== Supplied records
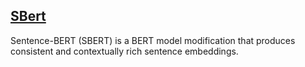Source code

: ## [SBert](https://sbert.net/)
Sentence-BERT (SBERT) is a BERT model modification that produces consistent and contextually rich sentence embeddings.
====
== Supplied records
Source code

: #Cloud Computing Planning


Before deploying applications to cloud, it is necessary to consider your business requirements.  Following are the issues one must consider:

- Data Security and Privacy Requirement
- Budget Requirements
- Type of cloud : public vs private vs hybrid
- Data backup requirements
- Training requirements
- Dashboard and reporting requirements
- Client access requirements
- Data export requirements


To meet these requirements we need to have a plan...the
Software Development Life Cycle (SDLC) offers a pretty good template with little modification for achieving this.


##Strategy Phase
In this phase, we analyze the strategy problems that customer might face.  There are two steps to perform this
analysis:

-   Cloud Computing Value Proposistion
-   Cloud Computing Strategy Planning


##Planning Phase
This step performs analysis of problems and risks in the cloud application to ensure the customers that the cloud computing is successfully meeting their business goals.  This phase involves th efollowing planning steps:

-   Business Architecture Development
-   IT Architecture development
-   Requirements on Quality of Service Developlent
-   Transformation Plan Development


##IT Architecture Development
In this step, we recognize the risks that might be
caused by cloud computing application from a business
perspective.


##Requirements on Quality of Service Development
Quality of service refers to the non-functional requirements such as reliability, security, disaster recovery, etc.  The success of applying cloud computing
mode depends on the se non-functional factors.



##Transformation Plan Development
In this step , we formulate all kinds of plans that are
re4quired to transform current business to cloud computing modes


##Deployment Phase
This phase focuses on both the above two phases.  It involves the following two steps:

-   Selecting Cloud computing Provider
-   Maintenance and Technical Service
====
Exercise aim. The answer is the run of lines above from the line containing "In this step , we" through the line containing "and Technical Service", copied exactly and alone.

Answer space.
In this step , we formulate all kinds of plans that are
re4quired to transform current business to cloud computing modes


##Deployment Phase
This phase focuses on both the above two phases.  It involves the following two steps:

-   Selecting Cloud computing Provider
-   Maintenance and Technical Service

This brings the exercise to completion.